The name is easily confused with Quik-Call II, Motorola's name for two-tone sequential or "1+1" signaling.

Typical uses

Quik-Call I is most famous for use in the fire service. The 1970s television show, "Emergency!", depicted its use for base station ringdowns in the Los Angeles County Fire Department. Many users employed Quik-Call I to ring down or alert mobile radios with decoder options built into them. In Motorola mobile equipment, the decoders were often housed in a box that bolted on to the radio control head. In the 1960s, it was also used to actuate tube-type Motorola L03-series receivers used to call out volunteer firefighters or (in the same type of receivers) for a contact closure to trigger sirens used to call out volunteers.

Quik-Call I is almost identical to ICAO's SelCal used to ring down airborne aircraft on HF single-sideband systems over trans-oceanic routes. Each aircraft equipped with the system is permanently assigned a four-letter code unique to that airframe. At the beginning of a trans-oceanic flight, the pilots and controller test the system (the controller sends the aircraft a SelCal call to check it's operation). Thereafter the controller rings down the aircraft if instructions needed to be given. The system is one-way, only allowing the controller to signal the aircraft, not vice-versa.

Code (tone) plans

Quik-Call I systems had three, pre-defined tone plans. These were referred to as "Z", "A", and "B". These tone plans ensured a reduced probability of falsing by spacing tones within each plan far enough apart in frequency that a decoder could tell the discrete tones apart. If all tones in a system were from a single plan, there should be no falsing in a system with good level discipline.

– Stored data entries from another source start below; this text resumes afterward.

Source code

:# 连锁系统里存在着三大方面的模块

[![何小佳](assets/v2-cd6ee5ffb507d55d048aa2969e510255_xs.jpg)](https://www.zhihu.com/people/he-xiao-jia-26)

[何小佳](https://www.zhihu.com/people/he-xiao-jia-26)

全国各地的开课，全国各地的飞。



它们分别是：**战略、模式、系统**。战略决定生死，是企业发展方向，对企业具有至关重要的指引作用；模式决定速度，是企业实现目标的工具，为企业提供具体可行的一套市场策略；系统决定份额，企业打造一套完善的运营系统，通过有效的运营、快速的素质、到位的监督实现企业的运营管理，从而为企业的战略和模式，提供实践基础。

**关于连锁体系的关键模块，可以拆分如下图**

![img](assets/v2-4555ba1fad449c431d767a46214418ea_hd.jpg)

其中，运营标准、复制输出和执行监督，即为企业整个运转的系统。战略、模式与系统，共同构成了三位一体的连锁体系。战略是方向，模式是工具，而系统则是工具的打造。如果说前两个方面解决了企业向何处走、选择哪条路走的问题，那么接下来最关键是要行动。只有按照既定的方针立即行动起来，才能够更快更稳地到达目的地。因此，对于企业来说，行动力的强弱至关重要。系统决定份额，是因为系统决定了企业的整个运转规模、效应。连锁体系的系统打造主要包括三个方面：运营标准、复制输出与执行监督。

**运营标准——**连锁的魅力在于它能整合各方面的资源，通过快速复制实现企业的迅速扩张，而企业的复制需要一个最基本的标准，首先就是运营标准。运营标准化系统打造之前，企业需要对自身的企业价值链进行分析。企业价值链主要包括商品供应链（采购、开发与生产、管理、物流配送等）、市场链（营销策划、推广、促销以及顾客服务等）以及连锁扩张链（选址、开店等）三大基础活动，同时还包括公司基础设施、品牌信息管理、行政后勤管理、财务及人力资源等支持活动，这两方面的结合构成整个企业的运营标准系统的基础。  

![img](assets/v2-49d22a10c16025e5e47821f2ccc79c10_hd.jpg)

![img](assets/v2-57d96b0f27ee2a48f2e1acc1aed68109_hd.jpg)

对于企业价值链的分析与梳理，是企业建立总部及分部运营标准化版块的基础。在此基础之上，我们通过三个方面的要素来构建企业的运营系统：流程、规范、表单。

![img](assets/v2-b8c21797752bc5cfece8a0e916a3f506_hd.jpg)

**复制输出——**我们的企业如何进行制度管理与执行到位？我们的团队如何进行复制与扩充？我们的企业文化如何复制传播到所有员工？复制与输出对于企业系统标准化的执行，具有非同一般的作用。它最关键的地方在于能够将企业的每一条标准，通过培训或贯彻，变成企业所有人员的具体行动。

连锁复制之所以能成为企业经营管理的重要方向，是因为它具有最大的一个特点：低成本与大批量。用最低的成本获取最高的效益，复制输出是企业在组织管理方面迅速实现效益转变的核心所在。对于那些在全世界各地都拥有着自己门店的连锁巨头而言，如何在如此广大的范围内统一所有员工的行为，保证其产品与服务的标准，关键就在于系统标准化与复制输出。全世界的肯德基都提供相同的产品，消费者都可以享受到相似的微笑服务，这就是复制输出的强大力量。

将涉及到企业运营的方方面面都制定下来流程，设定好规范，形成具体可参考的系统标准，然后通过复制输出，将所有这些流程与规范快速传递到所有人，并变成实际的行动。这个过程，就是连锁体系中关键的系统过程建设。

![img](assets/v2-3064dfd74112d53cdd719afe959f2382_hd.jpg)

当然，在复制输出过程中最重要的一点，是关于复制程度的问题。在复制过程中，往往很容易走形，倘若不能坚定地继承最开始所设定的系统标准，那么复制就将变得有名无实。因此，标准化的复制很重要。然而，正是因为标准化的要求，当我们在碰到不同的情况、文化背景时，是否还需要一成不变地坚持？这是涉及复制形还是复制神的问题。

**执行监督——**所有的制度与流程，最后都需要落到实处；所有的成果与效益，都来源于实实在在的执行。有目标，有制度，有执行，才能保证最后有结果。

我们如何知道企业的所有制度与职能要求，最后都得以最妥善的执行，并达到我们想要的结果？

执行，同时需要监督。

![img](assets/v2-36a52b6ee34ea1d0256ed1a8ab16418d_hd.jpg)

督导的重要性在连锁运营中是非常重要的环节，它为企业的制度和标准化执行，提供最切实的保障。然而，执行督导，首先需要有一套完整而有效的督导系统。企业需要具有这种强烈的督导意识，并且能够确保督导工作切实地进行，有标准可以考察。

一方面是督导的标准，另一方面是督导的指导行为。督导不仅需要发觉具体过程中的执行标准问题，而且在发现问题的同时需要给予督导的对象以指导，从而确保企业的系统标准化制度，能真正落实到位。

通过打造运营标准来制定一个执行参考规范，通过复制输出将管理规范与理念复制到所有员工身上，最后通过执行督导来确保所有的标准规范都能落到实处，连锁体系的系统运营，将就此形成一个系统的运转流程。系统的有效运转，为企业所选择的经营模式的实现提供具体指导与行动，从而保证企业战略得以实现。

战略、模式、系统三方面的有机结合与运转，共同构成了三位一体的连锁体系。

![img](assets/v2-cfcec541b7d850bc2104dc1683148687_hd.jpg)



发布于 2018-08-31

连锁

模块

Each tone within a plan was assigned a letter. For example, tone "KZ" was 716.1 Hz. Code plans described individual calls by the letters of the four tones. For example, a decoder may be set to decode DJNP, (the tone pair DJ followed by the tone pair NP). This was sometimes written DJNP, DJ+NP, or with the tone plan letter, DZ JZ+NZ PZ.

Some systems were used with group call plans where a two-tone sequence (Quik-Call II equivalent) would ring down all decoders that were configured on a specific group call. In the above example, group calls were always noted as the middle two letters. JZ+NZ would call all radios with code JZ as the second code of the first tone pair and NZ as the first code of the second pair. For example, FZ JZ+NZ CZ would also be alerted by the group call tones JZ+NZ.

In California, the "Z" tone plan was most common. The California Department of Forestry used the "Z" plan before it was replaced by DTMF. County of San Diego and the ICAO SelCal system used tones from the "Z" plan.

How it is used in a system

Radios with Quik-Call I decoders may monitor all system traffic or remain muted until called, depending on the system design. When the radio receives the correct tone pairs in the proper sequence, it may momentarily buzz or sound a Sonalert. An indicator light may turn on and remain latched on. In most systems, the radio's receive audio would latch on if normally muted.

In the "Emergency!" television show, the SCU decoder (Station Control Unit) turned on the lighting, momentarily activated a Federal Signal Vibratone horn klaxon, turned on the overhead loudspeakers, and probably [Motorola, "Specification Sheet: Fire/Ems Station Alerting Solution with Hardware CEB Aux I-O", [http://www.motorola.com/governmentandenterprise/contentdir/en_US/Files/SolutionInformation/fire_alerting_specsheet.pdf R3-11-2012] , 2002:1] turned off cooking appliances.

Maintenance issues

Encoders had a complicated level adjustment process designed to compensate for equalization to produce acceptably flat tone levels on the transmitted signal. The problem is similar to DTMF: simultaneous tones of a tone pair must be similar in level so the decoder can detect the presence of both tones.

On FM two-way radios, tone pairs are usually sent at a level that equals two-thirds of system deviation or less. For example, in a +/-5 kHz deviation system, the tone encoder is set to produce 3.3 kHz of transmitter deviation, (modulation,) or less for every tone pair. Keeping the tone modulation below 2/3 system maximum preserves the clean sine wave produced by the tone encoder. Sending tone pairs at higher levels causes the transmitter's circuits that are designed to prevent over-modulation to distort or clip the waveform of the tones. Distorted wave forms may not decode properly.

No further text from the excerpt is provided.